Friday, June 3, 2011

Goodbye, Gil Scott at Harlem's Riverside Church







Anna Webber/GettyScott-


Heron performs during the Coachella Valley Music & Arts Festival 2010.









Corey Sipkin/News



Abiodun Oyewole of The Last Poets leaves Gil Scott-Heron's memorial at Riverside Church Thursday.













Family, celebrities pay tribute to Gil Scott-Heron at music legend's memorial; Kanye West performs






BY Michael J. Feeney
DAILY NEWS STAFF WRITER

Thursday, June 2nd 2011, 8:51 PM


Corey Sipkin/News




Kanye West leaves the service from a side door after his surprise performance.

Gil Scott-Heron's daughter proclaimed the revolution will be televised during a moving memorial service Thursday for her musical father that included a surprise performance by rapper Kanye West.

Scott-Heron, a celebrated poet and musician, was remembered by about 300 close friends and family scattered throughout Harlem's historic Riverside Church Thursday. He was 62 when he died last Friday.

"It was honoring and celebrating him," said his daughter, Gia, 31, after the service. "When we came in, what we wanted to do was honor daddy."

And she certainly did.

She performed an original poem, called "Time" and sang Bette Midler's "The Rose."

"But because he was before his time, and because time is unfair...We weren't even aware, that his time was up!" she said in her poem. "But time can never diminish the bonds of unconditional love! So though your demise is publicized, this new revolution will be televised."

Her father leaves behind a 40-year musical legacy that included such songs as "We Almost Lost Detroit" and "The Revolution Will Not Be Televised," which was recorded at a club on W. 125th St. and Lenox Ave.

The world-renowned spoken word artist is also credited with inspiring a slew of hip-hop artists, such as West, and some have dubbed him the "Godfather of Rap."

West, wearing all black and sporting a pair of dark sunglasses, closed out the tribute by performing his song "Lost in the World" - which features a portion of Scott-Heron's "Comment # 1.
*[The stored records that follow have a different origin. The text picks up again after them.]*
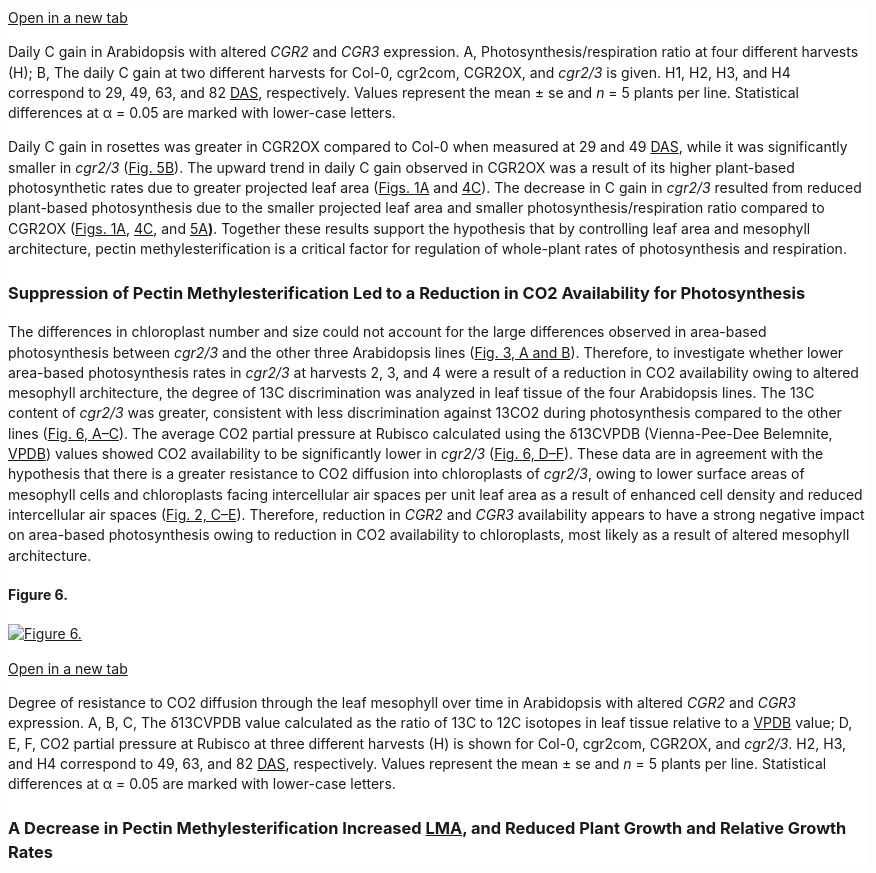 [Open in a new tab](figure/fig5/)

Daily C gain in Arabidopsis with altered *CGR2* and *CGR3* expression. A, Photosynthesis/respiration ratio at four different harvests (H); B, The daily C gain at two different harvests for Col-0, cgr2com, CGR2OX, and *cgr2/3* is given. H1, H2, H3, and H4 correspond to 29, 49, 63, and 82 [DAS](#def1), respectively. Values represent the mean ± se and *n* = 5 plants per line. Statistical differences at α = 0.05 are marked with lower-case letters.

Daily C gain in rosettes was greater in CGR2OX compared to Col-0 when measured at 29 and 49 [DAS](#def1), while it was significantly smaller in *cgr2/3* ([Fig. 5B](#fig5)). The upward trend in daily C gain observed in CGR2OX was a result of its higher plant-based photosynthetic rates due to greater projected leaf area ([Figs. 1A](#fig1) and [4C](#fig4)). The decrease in C gain in *cgr2/3* resulted from reduced plant-based photosynthesis due to the smaller projected leaf area and smaller photosynthesis/respiration ratio compared to CGR2OX ([Figs. 1A](#fig1), [4C](#fig4), and [5A](#fig5)**)**. Together these results support the hypothesis that by controlling leaf area and mesophyll architecture, pectin methylesterification is a critical factor for regulation of whole-plant rates of photosynthesis and respiration.

### Suppression of Pectin Methylesterification Led to a Reduction in CO2 Availability for Photosynthesis

The differences in chloroplast number and size could not account for the large differences observed in area-based photosynthesis between *cgr2/3* and the other three Arabidopsis lines ([Fig. 3, A and B](#fig3)). Therefore, to investigate whether lower area-based photosynthesis rates in *cgr2/3* at harvests 2, 3, and 4 were a result of a reduction in CO2 availability owing to altered mesophyll architecture, the degree of 13C discrimination was analyzed in leaf tissue of the four Arabidopsis lines. The 13C content of *cgr2/3* was greater, consistent with less discrimination against 13CO2 during photosynthesis compared to the other lines ([Fig. 6, A–C](#fig6)). The average CO2 partial pressure at Rubisco calculated using the δ13CVPDB (Vienna-Pee-Dee Belemnite, [VPDB](#def6)) values showed CO2 availability to be significantly lower in *cgr2/3* ([Fig. 6, D–F](#fig6)). These data are in agreement with the hypothesis that there is a greater resistance to CO2 diffusion into chloroplasts of *cgr2/3*, owing to lower surface areas of mesophyll cells and chloroplasts facing intercellular air spaces per unit leaf area as a result of enhanced cell density and reduced intercellular air spaces ([Fig. 2, C–E](#fig2)). Therefore, reduction in *CGR2* and *CGR3* availability appears to have a strong negative impact on area-based photosynthesis owing to reduction in CO2 availability to chloroplasts, most likely as a result of altered mesophyll architecture.

#### Figure 6.

[![Figure 6.](https://cdn.ncbi.nlm.nih.gov/pmc/blobs/dd60/4902601/0c03baddaf33/PP_PP201600173R1_f6.jpg)](https://www.ncbi.nlm.nih.gov/core/lw/2.0/html/tileshop_pmc/tileshop_pmc_inline.html?title=Click%20on%20image%20to%20zoom&p=PMC3&id=4902601_PP_PP201600173R1_f6.jpg)

[Open in a new tab](figure/fig6/)

Degree of resistance to CO2 diffusion through the leaf mesophyll over time in Arabidopsis with altered *CGR2* and *CGR3* expression. A, B, C, The δ13CVPDB value calculated as the ratio of 13C to 12C isotopes in leaf tissue relative to a [VPDB](#def6) value; D, E, F, CO2 partial pressure at Rubisco at three different harvests (H) is shown for Col-0, cgr2com, CGR2OX, and *cgr2/3*. H2, H3, and H4 correspond to 49, 63, and 82 [DAS](#def1), respectively. Values represent the mean ± se and *n* = 5 plants per line. Statistical differences at α = 0.05 are marked with lower-case letters.

### A Decrease in Pectin Methylesterification Increased [LMA](#def3), and Reduced Plant Growth and Relative Growth Rates
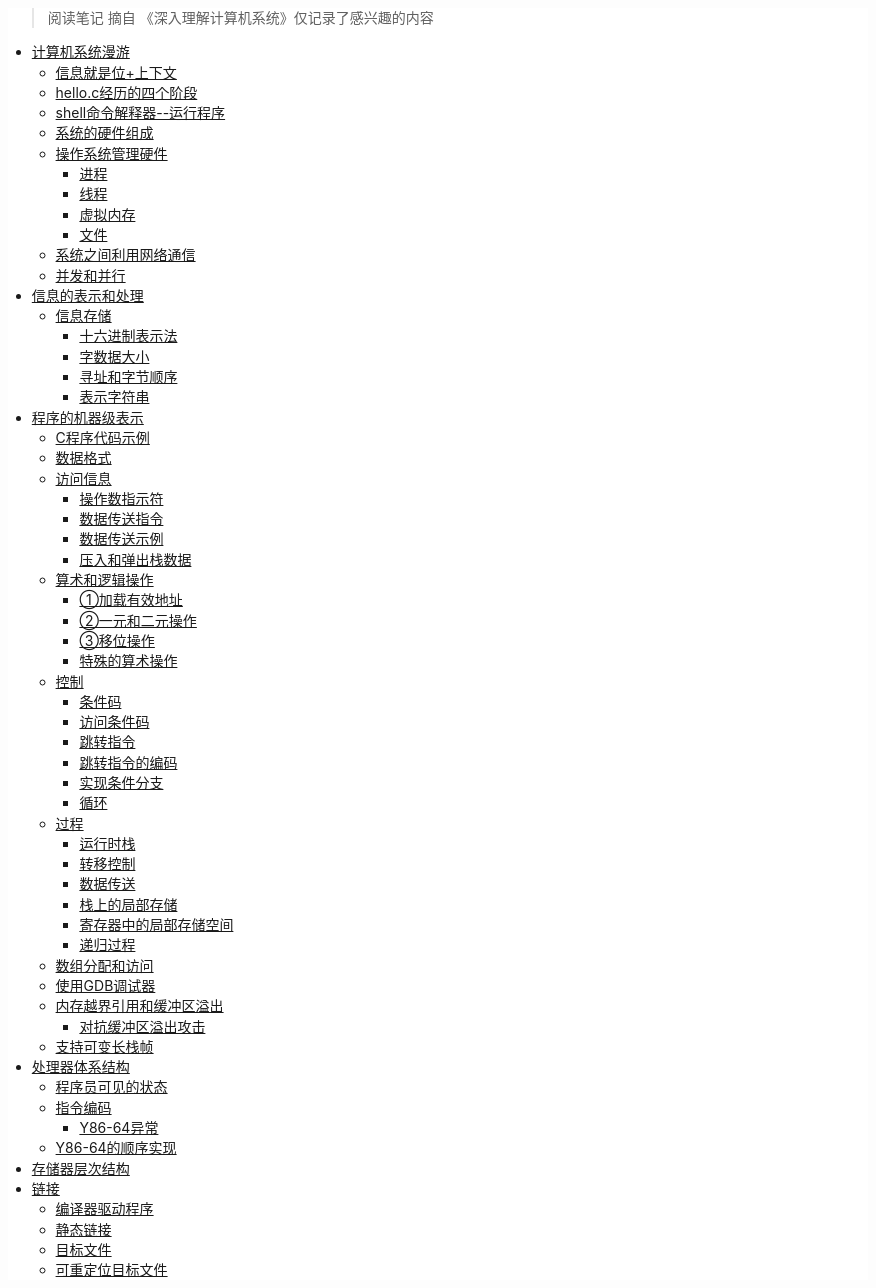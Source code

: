 > 阅读笔记 摘自 <i class="far fa-hand-point-right"></i> 《深入理解计算机系统》<i class="fas fa-feather-alt"></i>仅记录了感兴趣的内容

* [计算机系统漫游](#计算机系统漫游)
	* [信息就是位+上下文](#信息就是位上下文)
	* [hello.c经历的四个阶段](#helloc经历的四个阶段)
	* [shell命令解释器--运行程序](#shell命令解释器-运行程序)
	* [系统的硬件组成](#系统的硬件组成)
	* [操作系统管理硬件](#操作系统管理硬件)
		* [进程](#进程)
		* [线程](#线程)
		* [虚拟内存](#虚拟内存)
		* [文件](#文件)
	* [系统之间利用网络通信](#系统之间利用网络通信)
	* [并发和并行](#并发和并行)
* [信息的表示和处理](#信息的表示和处理)
	* [信息存储](#信息存储)
		* [十六进制表示法](#十六进制表示法)
		* [字数据大小](#字数据大小)
		* [寻址和字节顺序](#寻址和字节顺序)
		* [表示字符串](#表示字符串)
* [程序的机器级表示](#程序的机器级表示)
	* [C程序代码示例](#c程序代码示例)
	* [数据格式](#数据格式)
	* [访问信息](#访问信息)
		* [操作数指示符](#操作数指示符)
		* [数据传送指令](#数据传送指令)
		* [数据传送示例](#数据传送示例)
		* [压入和弹出栈数据](#压入和弹出栈数据)
	* [算术和逻辑操作](#算术和逻辑操作)
		* [①加载有效地址](#1加载有效地址)
		* [②一元和二元操作](#2一元和二元操作)
		* [③移位操作](#3移位操作)
		* [特殊的算术操作](#特殊的算术操作)
	* [控制](#控制)
		* [条件码](#条件码)
		* [访问条件码](#访问条件码)
		* [跳转指令](#跳转指令)
		* [跳转指令的编码](#跳转指令的编码)
		* [实现条件分支](#实现条件分支)
		* [循环](#循环)
	* [过程](#过程)
		* [运行时栈](#运行时栈)
		* [转移控制](#转移控制)
		* [数据传送](#数据传送)
		* [栈上的局部存储](#栈上的局部存储)
		* [寄存器中的局部存储空间](#寄存器中的局部存储空间)
		* [递归过程](#递归过程)
	* [数组分配和访问](#数组分配和访问)
	* [使用GDB调试器](#使用gdb调试器)
	* [内存越界引用和缓冲区溢出](#内存越界引用和缓冲区溢出)
		* [对抗缓冲区溢出攻击](#对抗缓冲区溢出攻击)
	* [支持可变长栈帧](#支持可变长栈帧)
* [处理器体系结构](#处理器体系结构)
	* [程序员可见的状态](#程序员可见的状态)
	* [指令编码](#指令编码)
		* [Y86-64异常](#y86-64异常)
	* [Y86-64的顺序实现](#y86-64的顺序实现)
* [存储器层次结构](#存储器层次结构)
* [链接](#链接)
	* [编译器驱动程序](#编译器驱动程序)
	* [静态链接](#静态链接)
	* [目标文件](#目标文件)
	* [可重定位目标文件](#可重定位目标文件)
Also in attendance was Abiodun Oyewole of The Last Poets, the 1970s Harlem group that inspired Scott-Heron and also helped set the stage for hip-hop.

Speakers included his first wife, Brenda Sykes, who reminisced about NBA Hall of Famer Kareem Abdul-Jabbar introducing her to Scott-Heron, the birth of their daughter and Scott-Heron's close relationship with Stevie Wonder.

Wonder, she said, always wanted to dance on stage, but never trusted anyone to keep him from bumping into something. But Wonder trusted Scott-Heron, said his wife of 10 years.

"Gil led Stevie in a conga line," said Sykes, adding that the pair toured together and joined forces to help create the federal holiday for Dr. Martin Luther King Jr.

The program for the memorial listed Wonder as an honorary pallbearer, but the superstar musician was not in attendance.

Scott-Heron will be buried at Kensico Cemetery in Westchester County.

His book publisher and longtime friend Jamie Byng called the service "beautiful.

"Gil would have really loved it," he said. "I thought it was a really beautiful service. It was a celebration and also a tribute - and a mourning. I enjoyed it...We all wanted to hear his voice."